Paper For Above instruction

In today’s competitive financial industry, effective client recruitment strategies are vital for the growth and sustainability of brokerage firms. This paper explores a case study of Jones Williams, a brokerage firm specializing in long-term, stable investments for upscale clients. The purpose of the study was to evaluate the most efficient methods to recruit new investment clients, particularly focusing on upscale corporations and individual investors with significant assets. The findings suggest that targeted recruitment of corporate clients presenting informational services and relationship-building initiatives are more effective than broad, general advertising or cost-prohibitive educational programs.

To understand the problem, Sonoma Consultants identified stagnation in the firm’s client base and the reluctance of the firm to adopt aggressive marketing tactics perceived as unprofessional. Historically, Jones Williams relied solely on referrals to acquire new clients, which limited the firm's growth potential. With the recent addition of two young, aggressive brokers, the firm recognized an opportunity to expand its client portfolio through structured, strategic recruitment programs. The primary objective was to increase broker commissions by expanding the client base while maintaining the firm's upscale image and standards of professionalism.

The research involved reviewing alternative recruitment methods based on successful strategies employed in the industry. Three main options emerged: offering free investment courses to individual investors, advertising in national and local publications, and providing informational services through large corporations. The first two options were rejected based on their limitations: small individual investors with limited disposable income would not significantly contribute to increasing commissions, and traditional advertising risked damaging the firm’s high-end reputation. Instead, the firm decided to focus on corporate clients, specifically employees of large companies where the firm had existing relationships managing retirement portfolios. These clients already trusted the firm's capabilities and had higher investment capacities.

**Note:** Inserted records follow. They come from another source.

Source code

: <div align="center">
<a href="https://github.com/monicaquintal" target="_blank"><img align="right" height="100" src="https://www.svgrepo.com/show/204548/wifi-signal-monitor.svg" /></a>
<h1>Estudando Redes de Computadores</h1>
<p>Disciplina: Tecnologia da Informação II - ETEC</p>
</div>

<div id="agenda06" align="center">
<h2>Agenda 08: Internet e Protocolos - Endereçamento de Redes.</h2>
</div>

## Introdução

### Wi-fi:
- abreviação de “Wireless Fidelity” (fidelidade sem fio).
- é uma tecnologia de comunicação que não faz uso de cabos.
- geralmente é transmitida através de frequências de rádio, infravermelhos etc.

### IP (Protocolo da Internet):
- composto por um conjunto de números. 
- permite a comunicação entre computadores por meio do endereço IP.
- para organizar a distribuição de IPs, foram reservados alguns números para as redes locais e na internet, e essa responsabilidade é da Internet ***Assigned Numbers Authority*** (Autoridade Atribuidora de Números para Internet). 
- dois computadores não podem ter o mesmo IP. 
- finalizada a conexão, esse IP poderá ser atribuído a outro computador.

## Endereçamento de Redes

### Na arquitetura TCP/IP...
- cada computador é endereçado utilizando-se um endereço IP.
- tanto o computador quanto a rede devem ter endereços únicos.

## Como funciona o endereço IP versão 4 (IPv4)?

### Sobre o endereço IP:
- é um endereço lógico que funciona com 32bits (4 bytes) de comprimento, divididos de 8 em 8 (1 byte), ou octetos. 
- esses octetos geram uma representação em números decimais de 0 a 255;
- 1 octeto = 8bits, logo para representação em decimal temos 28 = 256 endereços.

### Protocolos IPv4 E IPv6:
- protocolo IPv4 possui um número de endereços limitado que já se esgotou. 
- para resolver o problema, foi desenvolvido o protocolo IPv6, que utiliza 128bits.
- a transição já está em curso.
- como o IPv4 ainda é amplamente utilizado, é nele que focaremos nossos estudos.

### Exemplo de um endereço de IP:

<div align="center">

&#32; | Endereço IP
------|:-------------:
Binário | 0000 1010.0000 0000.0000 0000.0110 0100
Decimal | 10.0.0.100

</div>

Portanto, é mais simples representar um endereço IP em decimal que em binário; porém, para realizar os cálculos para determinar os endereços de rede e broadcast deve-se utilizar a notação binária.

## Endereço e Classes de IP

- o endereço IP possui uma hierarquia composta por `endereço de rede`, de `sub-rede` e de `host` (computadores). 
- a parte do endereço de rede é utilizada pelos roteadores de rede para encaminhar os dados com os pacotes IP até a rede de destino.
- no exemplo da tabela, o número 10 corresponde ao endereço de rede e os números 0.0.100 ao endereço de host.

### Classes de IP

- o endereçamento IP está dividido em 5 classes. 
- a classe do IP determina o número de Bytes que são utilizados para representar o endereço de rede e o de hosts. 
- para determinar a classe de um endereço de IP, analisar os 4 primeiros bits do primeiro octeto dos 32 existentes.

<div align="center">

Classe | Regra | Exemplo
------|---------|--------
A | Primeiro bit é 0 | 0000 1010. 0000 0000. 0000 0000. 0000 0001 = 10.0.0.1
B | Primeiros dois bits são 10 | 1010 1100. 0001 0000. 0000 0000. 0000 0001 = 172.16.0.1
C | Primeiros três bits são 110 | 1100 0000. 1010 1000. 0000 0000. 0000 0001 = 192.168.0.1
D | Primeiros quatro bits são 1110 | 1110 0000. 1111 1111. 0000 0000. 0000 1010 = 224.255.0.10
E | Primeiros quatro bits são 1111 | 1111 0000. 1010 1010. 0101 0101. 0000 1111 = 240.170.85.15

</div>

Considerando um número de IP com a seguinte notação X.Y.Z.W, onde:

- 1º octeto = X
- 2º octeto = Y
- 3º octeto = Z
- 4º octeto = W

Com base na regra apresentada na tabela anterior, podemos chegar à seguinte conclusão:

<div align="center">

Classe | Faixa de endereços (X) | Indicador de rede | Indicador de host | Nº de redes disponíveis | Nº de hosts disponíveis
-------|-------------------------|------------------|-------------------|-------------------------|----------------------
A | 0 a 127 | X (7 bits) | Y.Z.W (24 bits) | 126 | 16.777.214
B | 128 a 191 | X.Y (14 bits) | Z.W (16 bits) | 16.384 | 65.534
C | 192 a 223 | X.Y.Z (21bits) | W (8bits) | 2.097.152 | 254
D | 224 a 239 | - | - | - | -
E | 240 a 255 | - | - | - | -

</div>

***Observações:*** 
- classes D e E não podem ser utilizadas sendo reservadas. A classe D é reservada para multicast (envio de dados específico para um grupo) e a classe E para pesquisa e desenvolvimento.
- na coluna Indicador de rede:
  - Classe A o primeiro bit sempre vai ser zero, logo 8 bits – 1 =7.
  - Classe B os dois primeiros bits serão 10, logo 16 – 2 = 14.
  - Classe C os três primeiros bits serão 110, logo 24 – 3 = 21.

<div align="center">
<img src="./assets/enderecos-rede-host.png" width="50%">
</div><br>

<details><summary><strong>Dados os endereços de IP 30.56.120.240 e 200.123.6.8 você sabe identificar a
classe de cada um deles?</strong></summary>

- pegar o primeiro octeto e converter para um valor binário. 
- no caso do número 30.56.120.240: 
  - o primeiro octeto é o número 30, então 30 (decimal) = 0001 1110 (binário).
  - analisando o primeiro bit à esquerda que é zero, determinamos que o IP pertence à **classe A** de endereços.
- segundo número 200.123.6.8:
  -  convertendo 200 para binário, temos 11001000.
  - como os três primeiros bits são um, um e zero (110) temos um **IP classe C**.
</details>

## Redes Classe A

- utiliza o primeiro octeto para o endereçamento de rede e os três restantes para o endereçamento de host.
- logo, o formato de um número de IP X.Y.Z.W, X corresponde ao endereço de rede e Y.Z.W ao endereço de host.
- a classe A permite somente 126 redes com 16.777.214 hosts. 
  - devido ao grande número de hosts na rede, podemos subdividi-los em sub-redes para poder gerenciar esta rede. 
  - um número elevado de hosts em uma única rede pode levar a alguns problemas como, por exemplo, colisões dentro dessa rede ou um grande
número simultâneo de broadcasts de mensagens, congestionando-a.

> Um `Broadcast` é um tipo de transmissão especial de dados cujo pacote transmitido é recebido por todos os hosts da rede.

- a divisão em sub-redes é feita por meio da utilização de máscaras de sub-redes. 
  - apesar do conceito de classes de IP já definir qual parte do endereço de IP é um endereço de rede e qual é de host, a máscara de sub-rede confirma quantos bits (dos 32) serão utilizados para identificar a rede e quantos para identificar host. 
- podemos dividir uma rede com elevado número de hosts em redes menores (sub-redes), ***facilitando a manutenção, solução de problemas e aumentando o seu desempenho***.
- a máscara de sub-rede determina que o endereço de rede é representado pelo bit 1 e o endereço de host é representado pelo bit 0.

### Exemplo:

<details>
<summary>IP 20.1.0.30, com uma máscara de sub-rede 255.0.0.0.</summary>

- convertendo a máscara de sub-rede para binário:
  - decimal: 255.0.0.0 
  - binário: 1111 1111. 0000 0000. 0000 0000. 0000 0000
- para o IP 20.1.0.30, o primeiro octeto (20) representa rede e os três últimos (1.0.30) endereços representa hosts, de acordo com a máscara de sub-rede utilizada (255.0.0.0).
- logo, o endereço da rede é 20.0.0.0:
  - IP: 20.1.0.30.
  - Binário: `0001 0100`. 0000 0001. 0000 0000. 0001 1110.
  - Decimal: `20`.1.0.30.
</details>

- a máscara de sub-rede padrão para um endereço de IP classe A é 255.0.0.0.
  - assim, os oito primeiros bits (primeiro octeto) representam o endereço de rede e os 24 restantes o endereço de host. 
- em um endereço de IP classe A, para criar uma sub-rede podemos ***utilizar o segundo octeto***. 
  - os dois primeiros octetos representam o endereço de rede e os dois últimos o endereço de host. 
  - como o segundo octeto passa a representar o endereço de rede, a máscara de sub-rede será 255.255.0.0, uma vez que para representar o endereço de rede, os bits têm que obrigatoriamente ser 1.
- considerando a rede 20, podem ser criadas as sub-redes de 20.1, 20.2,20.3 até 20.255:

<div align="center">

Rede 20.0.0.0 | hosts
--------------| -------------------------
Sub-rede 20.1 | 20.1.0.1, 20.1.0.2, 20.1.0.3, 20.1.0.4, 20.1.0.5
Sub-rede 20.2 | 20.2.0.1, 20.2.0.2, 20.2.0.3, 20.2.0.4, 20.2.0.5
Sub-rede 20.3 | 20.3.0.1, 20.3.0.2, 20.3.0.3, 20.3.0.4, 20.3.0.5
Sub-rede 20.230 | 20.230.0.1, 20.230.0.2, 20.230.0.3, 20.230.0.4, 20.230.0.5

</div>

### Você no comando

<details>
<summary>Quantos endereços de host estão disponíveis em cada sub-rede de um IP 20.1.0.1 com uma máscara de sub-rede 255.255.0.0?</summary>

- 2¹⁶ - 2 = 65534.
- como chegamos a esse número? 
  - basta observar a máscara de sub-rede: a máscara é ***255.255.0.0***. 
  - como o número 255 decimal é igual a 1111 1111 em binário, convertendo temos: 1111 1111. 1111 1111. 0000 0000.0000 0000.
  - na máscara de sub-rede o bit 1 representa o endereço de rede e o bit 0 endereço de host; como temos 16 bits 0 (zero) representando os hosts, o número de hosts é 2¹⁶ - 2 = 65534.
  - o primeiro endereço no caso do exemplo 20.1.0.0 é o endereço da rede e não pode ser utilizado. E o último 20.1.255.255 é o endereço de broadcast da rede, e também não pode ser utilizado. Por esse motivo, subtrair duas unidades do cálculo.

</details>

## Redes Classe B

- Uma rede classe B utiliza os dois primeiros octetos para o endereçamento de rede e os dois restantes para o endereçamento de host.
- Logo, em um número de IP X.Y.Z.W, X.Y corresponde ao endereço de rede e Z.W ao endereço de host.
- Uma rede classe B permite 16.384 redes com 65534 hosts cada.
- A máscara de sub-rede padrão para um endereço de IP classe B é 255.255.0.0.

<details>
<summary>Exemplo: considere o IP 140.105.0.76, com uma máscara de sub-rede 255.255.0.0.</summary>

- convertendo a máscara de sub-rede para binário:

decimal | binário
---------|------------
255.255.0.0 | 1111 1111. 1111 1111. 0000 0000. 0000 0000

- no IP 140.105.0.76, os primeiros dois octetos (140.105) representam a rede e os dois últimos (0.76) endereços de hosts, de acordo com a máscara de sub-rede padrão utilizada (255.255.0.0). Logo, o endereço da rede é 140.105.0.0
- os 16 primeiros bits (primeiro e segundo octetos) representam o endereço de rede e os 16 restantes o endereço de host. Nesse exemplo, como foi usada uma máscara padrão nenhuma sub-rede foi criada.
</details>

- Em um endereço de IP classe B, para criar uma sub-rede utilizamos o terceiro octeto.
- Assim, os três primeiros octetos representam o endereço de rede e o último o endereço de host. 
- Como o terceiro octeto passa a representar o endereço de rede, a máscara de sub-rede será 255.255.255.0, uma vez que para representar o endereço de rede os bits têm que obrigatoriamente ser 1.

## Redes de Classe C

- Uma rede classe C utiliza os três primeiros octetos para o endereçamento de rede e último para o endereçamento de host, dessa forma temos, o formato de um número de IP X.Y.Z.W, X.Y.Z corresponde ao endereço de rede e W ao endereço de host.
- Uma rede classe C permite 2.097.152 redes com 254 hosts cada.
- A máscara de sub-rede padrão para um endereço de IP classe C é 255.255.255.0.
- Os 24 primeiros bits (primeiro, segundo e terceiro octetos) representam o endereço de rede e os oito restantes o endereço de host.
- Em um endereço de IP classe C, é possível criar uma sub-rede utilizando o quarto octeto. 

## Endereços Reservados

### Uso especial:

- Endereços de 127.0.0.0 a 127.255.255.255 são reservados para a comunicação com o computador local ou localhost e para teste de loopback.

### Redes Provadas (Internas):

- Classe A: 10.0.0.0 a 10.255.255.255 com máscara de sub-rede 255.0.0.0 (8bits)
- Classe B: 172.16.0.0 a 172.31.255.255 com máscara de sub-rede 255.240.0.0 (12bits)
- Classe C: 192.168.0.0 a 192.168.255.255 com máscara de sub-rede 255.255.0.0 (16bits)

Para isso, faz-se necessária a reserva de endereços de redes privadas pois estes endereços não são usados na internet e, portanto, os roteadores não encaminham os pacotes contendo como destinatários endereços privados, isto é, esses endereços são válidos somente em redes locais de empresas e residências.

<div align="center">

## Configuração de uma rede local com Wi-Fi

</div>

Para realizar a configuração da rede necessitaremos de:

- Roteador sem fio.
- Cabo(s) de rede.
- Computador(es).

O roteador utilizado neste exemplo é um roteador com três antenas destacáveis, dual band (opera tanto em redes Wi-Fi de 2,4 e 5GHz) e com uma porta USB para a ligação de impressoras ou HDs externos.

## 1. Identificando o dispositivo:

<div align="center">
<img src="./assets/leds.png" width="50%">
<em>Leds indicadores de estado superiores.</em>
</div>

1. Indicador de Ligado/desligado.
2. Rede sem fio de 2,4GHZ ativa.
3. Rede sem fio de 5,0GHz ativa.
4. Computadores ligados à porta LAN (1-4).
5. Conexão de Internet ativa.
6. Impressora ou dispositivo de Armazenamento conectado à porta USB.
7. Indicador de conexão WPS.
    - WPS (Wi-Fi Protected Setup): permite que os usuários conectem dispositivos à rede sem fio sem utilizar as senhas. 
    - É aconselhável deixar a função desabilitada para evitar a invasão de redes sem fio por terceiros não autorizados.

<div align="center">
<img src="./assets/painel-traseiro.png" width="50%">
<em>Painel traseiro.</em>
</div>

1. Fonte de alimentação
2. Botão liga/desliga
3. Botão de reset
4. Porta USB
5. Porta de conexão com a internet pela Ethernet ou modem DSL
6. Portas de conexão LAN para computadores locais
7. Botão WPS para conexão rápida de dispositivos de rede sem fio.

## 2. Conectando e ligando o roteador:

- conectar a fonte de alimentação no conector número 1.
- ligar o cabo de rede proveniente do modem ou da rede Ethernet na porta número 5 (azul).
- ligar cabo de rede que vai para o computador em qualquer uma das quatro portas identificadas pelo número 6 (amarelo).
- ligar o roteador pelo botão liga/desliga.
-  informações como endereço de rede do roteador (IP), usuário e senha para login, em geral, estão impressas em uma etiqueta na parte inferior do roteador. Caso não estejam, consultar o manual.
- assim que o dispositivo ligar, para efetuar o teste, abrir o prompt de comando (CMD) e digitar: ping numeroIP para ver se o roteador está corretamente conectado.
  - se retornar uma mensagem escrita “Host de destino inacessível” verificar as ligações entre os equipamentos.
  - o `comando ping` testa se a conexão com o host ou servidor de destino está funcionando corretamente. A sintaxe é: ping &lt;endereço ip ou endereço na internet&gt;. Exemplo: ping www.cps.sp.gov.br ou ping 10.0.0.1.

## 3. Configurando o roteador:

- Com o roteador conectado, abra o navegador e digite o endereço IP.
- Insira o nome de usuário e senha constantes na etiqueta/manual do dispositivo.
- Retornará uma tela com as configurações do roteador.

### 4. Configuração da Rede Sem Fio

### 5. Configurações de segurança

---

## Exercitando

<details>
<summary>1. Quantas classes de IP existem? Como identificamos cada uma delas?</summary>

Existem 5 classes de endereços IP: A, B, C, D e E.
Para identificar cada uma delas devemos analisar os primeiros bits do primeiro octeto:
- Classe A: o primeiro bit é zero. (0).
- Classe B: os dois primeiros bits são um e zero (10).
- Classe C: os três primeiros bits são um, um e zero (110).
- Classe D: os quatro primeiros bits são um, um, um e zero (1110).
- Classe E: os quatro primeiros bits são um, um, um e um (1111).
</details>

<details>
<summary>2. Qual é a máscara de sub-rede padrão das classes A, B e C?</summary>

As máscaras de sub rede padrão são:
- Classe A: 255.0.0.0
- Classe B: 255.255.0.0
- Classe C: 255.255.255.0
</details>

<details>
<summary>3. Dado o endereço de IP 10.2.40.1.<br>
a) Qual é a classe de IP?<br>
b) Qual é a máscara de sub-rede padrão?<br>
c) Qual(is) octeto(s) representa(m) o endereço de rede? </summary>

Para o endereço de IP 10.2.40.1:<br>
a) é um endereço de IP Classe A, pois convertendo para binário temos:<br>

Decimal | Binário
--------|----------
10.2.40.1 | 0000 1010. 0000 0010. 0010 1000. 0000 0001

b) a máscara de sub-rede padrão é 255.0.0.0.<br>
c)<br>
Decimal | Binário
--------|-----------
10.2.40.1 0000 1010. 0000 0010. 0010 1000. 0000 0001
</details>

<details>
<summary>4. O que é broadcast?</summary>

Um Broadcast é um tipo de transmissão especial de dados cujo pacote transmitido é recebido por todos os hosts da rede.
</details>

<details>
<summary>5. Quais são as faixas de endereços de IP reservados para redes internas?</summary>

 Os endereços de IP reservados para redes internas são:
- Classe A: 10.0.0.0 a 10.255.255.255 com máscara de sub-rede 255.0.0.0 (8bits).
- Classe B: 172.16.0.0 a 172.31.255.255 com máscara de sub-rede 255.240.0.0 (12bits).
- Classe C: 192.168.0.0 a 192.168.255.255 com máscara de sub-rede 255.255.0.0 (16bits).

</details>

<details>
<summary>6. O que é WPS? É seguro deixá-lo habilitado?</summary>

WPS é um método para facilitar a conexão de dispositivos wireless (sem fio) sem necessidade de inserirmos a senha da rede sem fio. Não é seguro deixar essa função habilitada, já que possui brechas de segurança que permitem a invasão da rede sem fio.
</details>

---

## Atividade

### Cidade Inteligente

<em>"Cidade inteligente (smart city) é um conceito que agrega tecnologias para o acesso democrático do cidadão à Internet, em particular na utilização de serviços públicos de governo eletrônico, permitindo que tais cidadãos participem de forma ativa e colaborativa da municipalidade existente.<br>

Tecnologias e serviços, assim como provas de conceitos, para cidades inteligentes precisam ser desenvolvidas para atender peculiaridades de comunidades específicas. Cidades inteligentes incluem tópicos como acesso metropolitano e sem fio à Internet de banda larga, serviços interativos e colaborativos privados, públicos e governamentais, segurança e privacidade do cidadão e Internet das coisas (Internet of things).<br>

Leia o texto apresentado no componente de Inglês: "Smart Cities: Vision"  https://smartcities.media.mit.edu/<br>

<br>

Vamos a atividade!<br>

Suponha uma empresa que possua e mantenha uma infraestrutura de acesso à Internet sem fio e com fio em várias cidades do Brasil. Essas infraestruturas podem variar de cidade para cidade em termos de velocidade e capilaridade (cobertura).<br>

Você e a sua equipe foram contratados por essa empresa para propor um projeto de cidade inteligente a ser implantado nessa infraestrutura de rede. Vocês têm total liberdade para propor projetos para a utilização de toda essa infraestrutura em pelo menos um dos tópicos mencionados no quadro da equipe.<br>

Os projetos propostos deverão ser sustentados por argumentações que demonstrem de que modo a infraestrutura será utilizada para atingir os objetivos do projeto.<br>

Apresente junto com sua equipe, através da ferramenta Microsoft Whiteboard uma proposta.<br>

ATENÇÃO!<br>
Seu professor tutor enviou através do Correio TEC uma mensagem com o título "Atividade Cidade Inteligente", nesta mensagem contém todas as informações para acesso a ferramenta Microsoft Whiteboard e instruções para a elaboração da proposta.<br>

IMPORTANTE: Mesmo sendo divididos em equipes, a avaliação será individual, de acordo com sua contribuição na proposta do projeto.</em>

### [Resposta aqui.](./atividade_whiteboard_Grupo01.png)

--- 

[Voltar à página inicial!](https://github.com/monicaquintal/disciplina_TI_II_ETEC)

The proposed recruitment plan involved developing targeted marketing tools, hosting initial informational breakfast meetings for corporate executives, demonstrating the advantages of consolidating investment accounts, and scheduling personalized meetings with both executives and employees. This approach aimed to build rapport, trust, and long-term relationships, leveraging the existing reputation of Jones Williams and its familiarity within corporate environments. Although this method may generate smaller immediate commissions compared to large-scale investors, it aligns with the company's long-term value of providing stable investment solutions and maintaining its high-quality client base.

In conclusion, the case study highlights that strategic, relationship-based recruitment efforts focused on existing corporate clients are more aligned with Jones Williams’ upscale brand and long-term growth objectives. The targeted approach enhances reputation, fosters loyalty, and attracts clients with sophisticated investment philosophies matching the firm’s mission. This case underlines the importance of understanding client demographics, corporate relationships, and brand positioning when designing effective recruitment strategies in the financial services sector.